■ **Instructions for the task**: In the copy, include exactly the lines from the one with "1. **Shopify** - Largest" through the end of the data and no others, both ends kept, with every picture left out.

*** Supplied data Section Begins ***

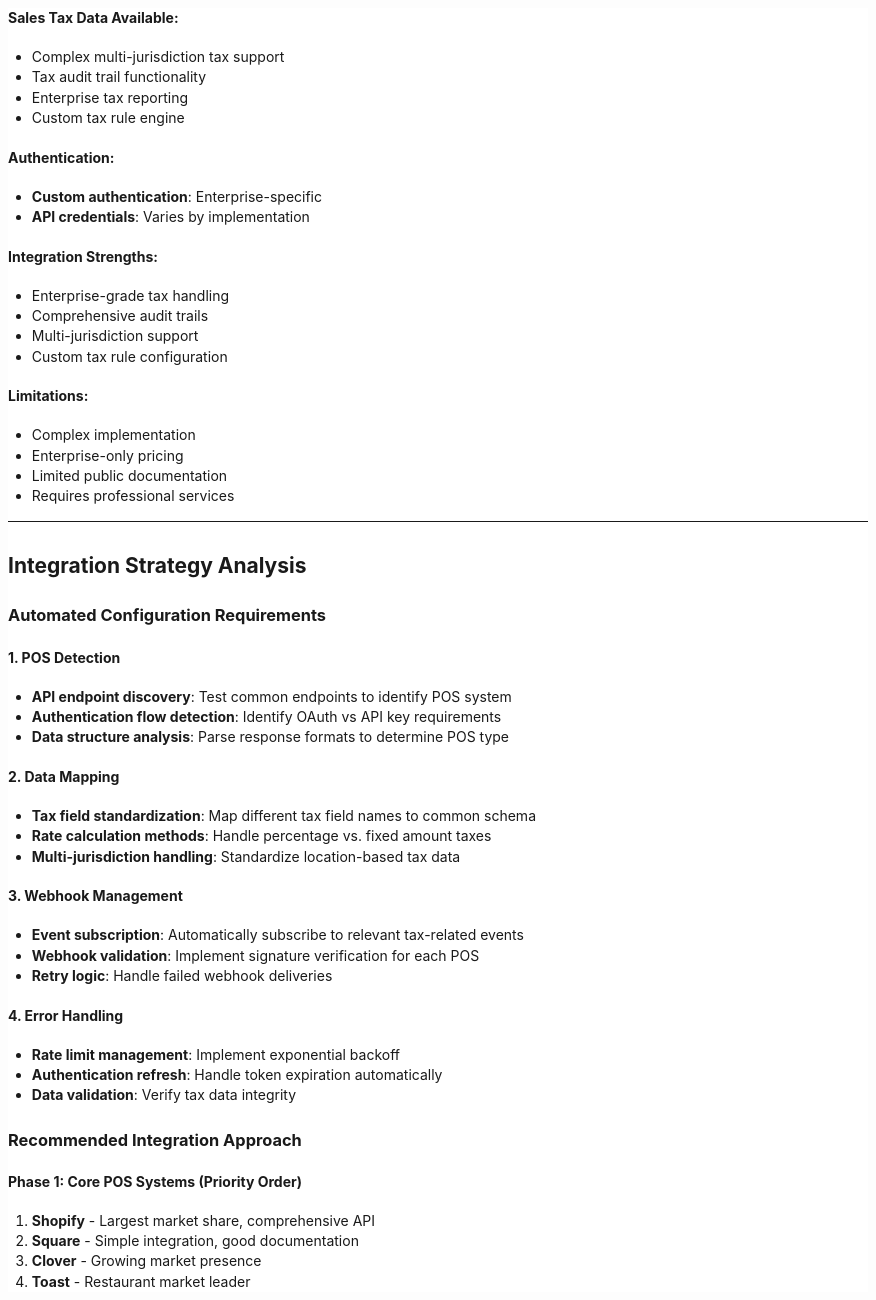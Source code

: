 #### Sales Tax Data Available:
- Complex multi-jurisdiction tax support
- Tax audit trail functionality
- Enterprise tax reporting
- Custom tax rule engine

#### Authentication:
- **Custom authentication**: Enterprise-specific
- **API credentials**: Varies by implementation

#### Integration Strengths:
- Enterprise-grade tax handling
- Comprehensive audit trails
- Multi-jurisdiction support
- Custom tax rule configuration

#### Limitations:
- Complex implementation
- Enterprise-only pricing
- Limited public documentation
- Requires professional services

---

## Integration Strategy Analysis

### Automated Configuration Requirements

#### 1. POS Detection
- **API endpoint discovery**: Test common endpoints to identify POS system
- **Authentication flow detection**: Identify OAuth vs API key requirements
- **Data structure analysis**: Parse response formats to determine POS type

#### 2. Data Mapping
- **Tax field standardization**: Map different tax field names to common schema
- **Rate calculation methods**: Handle percentage vs. fixed amount taxes
- **Multi-jurisdiction handling**: Standardize location-based tax data

#### 3. Webhook Management
- **Event subscription**: Automatically subscribe to relevant tax-related events
- **Webhook validation**: Implement signature verification for each POS
- **Retry logic**: Handle failed webhook deliveries

#### 4. Error Handling
- **Rate limit management**: Implement exponential backoff
- **Authentication refresh**: Handle token expiration automatically
- **Data validation**: Verify tax data integrity

### Recommended Integration Approach

#### Phase 1: Core POS Systems (Priority Order)
1. **Shopify** - Largest market share, comprehensive API
2. **Square** - Simple integration, good documentation
3. **Clover** - Growing market presence
4. **Toast** - Restaurant market leader
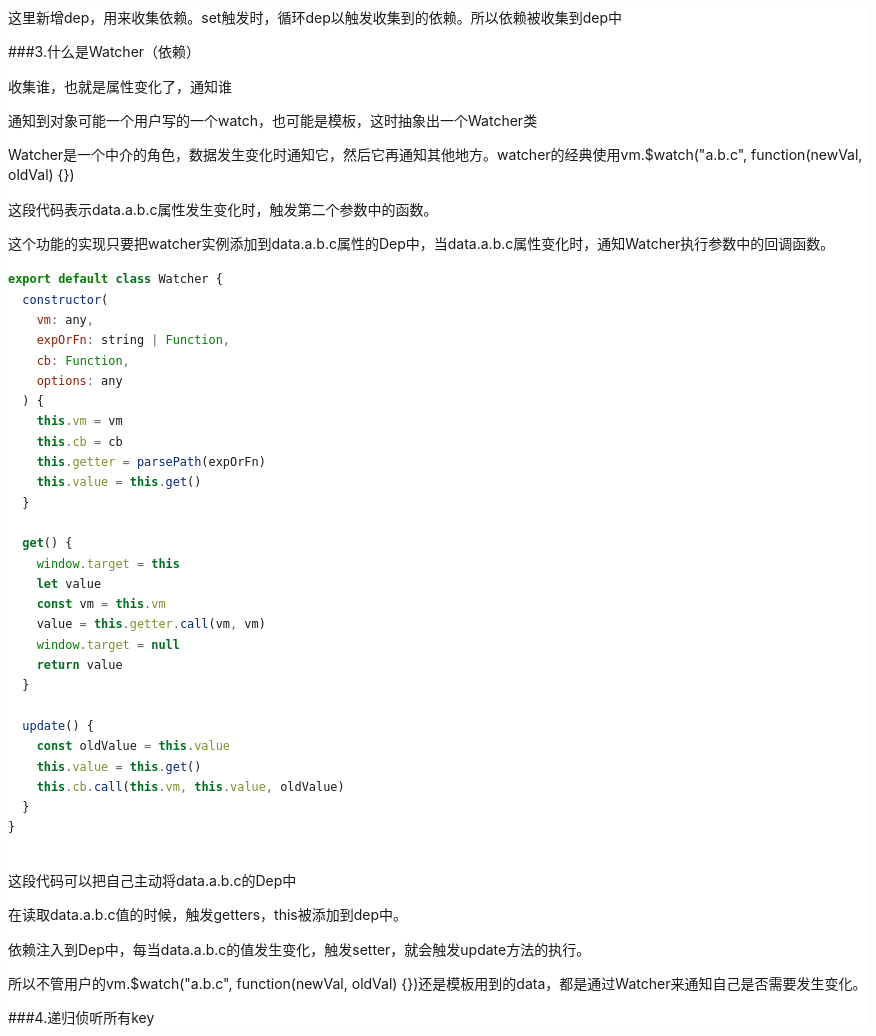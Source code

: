 这里新增dep，用来收集依赖。set触发时，循环dep以触发收集到的依赖。所以依赖被收集到dep中

###3.什么是Watcher（依赖）

收集谁，也就是属性变化了，通知谁

通知到对象可能一个用户写的一个watch，也可能是模板，这时抽象出一个Watcher类

Watcher是一个中介的角色，数据发生变化时通知它，然后它再通知其他地方。watcher的经典使用vm.$watch("a.b.c", function(newVal, oldVal) {})

这段代码表示data.a.b.c属性发生变化时，触发第二个参数中的函数。

这个功能的实现只要把watcher实例添加到data.a.b.c属性的Dep中，当data.a.b.c属性变化时，通知Watcher执行参数中的回调函数。

```js
export default class Watcher {
  constructor(
    vm: any,
    expOrFn: string | Function,
    cb: Function,
    options: any
  ) {
    this.vm = vm
    this.cb = cb
    this.getter = parsePath(expOrFn)
    this.value = this.get()
  }

  get() {
    window.target = this
    let value
    const vm = this.vm
    value = this.getter.call(vm, vm)
    window.target = null
    return value
  }

  update() {
    const oldValue = this.value
    this.value = this.get()
    this.cb.call(this.vm, this.value, oldValue)
  }
}



```

这段代码可以把自己主动将data.a.b.c的Dep中

在读取data.a.b.c值的时候，触发getters，this被添加到dep中。

依赖注入到Dep中，每当data.a.b.c的值发生变化，触发setter，就会触发update方法的执行。

所以不管用户的vm.$watch("a.b.c", function(newVal, oldVal) {})还是模板用到的data，都是通过Watcher来通知自己是否需要发生变化。

###4.递归侦听所有key
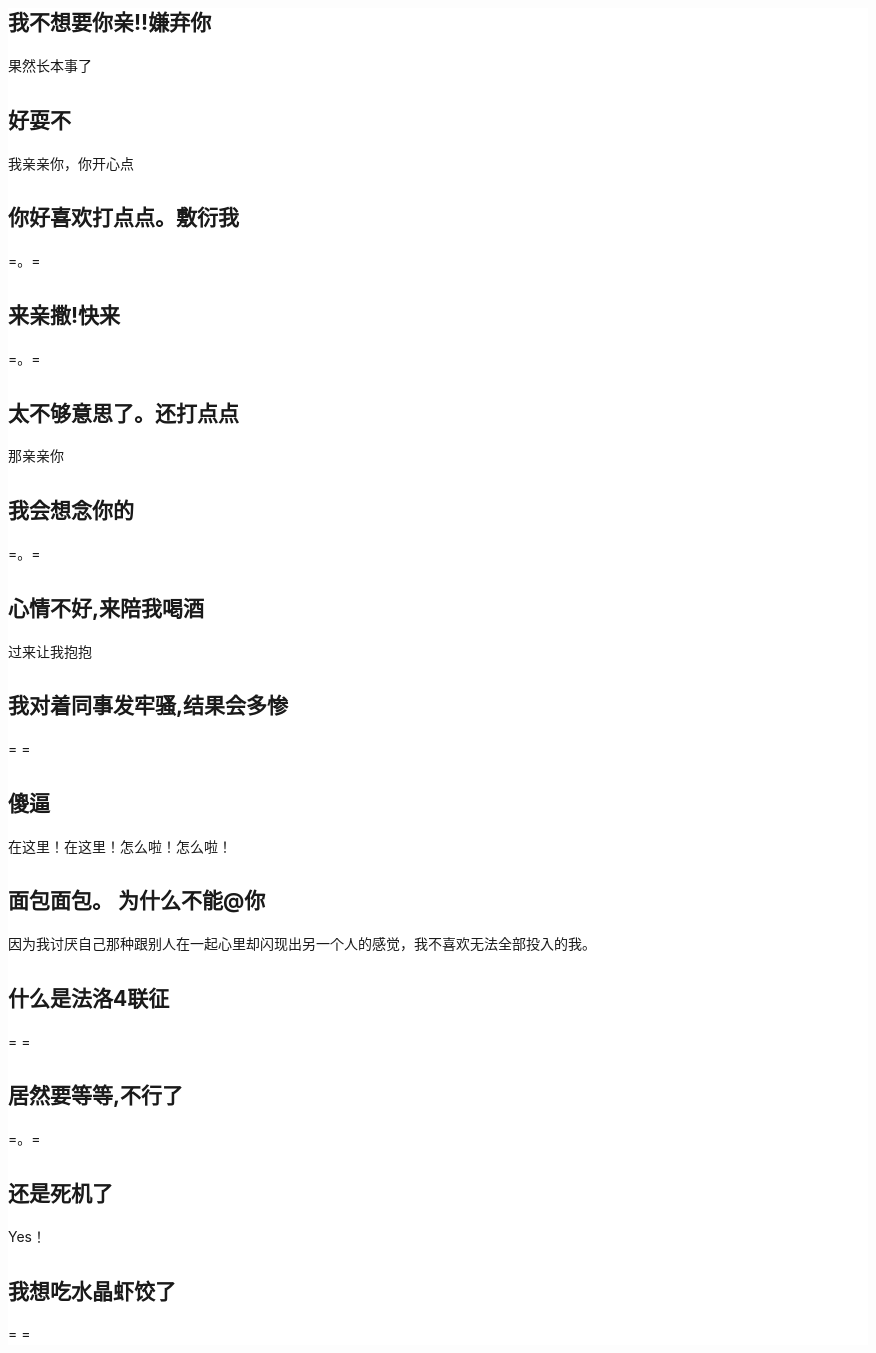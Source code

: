 ## 我不想要你亲!!嫌弃你
果然长本事了

## 好耍不
我亲亲你，你开心点

## 你好喜欢打点点。敷衍我
=。=

## 来亲撒!快来
=。=

## 太不够意思了。还打点点
那亲亲你

## 我会想念你的
=。=

## 心情不好,来陪我喝酒
过来让我抱抱

## 我对着同事发牢骚,结果会多惨
= =

## 傻逼
在这里！在这里！怎么啦！怎么啦！

## 面包面包。 为什么不能@你
因为我讨厌自己那种跟别人在一起心里却闪现出另一个人的感觉，我不喜欢无法全部投入的我。

## 什么是法洛4联征
= =

## 居然要等等,不行了
=。=

## 还是死机了
Yes！

## 我想吃水晶虾饺了
= =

*** Supplied data Section Ends ***

■ **Expected output**:
1. **Shopify** - Largest market share, comprehensive API
2. **Square** - Simple integration, good documentation
3. **Clover** - Growing market presence
4. **Toast** - Restaurant market leader
Source code

: 这里新增dep，用来收集依赖。set触发时，循环dep以触发收集到的依赖。所以依赖被收集到dep中

###3.什么是Watcher（依赖）

收集谁，也就是属性变化了，通知谁

通知到对象可能一个用户写的一个watch，也可能是模板，这时抽象出一个Watcher类

Watcher是一个中介的角色，数据发生变化时通知它，然后它再通知其他地方。watcher的经典使用vm.$watch("a.b.c", function(newVal, oldVal) {})

这段代码表示data.a.b.c属性发生变化时，触发第二个参数中的函数。

这个功能的实现只要把watcher实例添加到data.a.b.c属性的Dep中，当data.a.b.c属性变化时，通知Watcher执行参数中的回调函数。

```js
export default class Watcher {
  constructor(
    vm: any,
    expOrFn: string | Function,
    cb: Function,
    options: any
  ) {
    this.vm = vm
    this.cb = cb
    this.getter = parsePath(expOrFn)
    this.value = this.get()
  }

  get() {
    window.target = this
    let value
    const vm = this.vm
    value = this.getter.call(vm, vm)
    window.target = null
    return value
  }

  update() {
    const oldValue = this.value
    this.value = this.get()
    this.cb.call(this.vm, this.value, oldValue)
  }
}



```

这段代码可以把自己主动将data.a.b.c的Dep中

在读取data.a.b.c值的时候，触发getters，this被添加到dep中。

依赖注入到Dep中，每当data.a.b.c的值发生变化，触发setter，就会触发update方法的执行。

所以不管用户的vm.$watch("a.b.c", function(newVal, oldVal) {})还是模板用到的data，都是通过Watcher来通知自己是否需要发生变化。

###4.递归侦听所有key
Source code

: ## 我不想要你亲!!嫌弃你
果然长本事了

## 好耍不
我亲亲你，你开心点

## 你好喜欢打点点。敷衍我
=。=

## 来亲撒!快来
=。=

## 太不够意思了。还打点点
那亲亲你

## 我会想念你的
=。=

## 心情不好,来陪我喝酒
过来让我抱抱

## 我对着同事发牢骚,结果会多惨
= =

## 傻逼
在这里！在这里！怎么啦！怎么啦！

## 面包面包。 为什么不能@你
因为我讨厌自己那种跟别人在一起心里却闪现出另一个人的感觉，我不喜欢无法全部投入的我。

## 什么是法洛4联征
= =

## 居然要等等,不行了
=。=

## 还是死机了
Yes！

## 我想吃水晶虾饺了
= =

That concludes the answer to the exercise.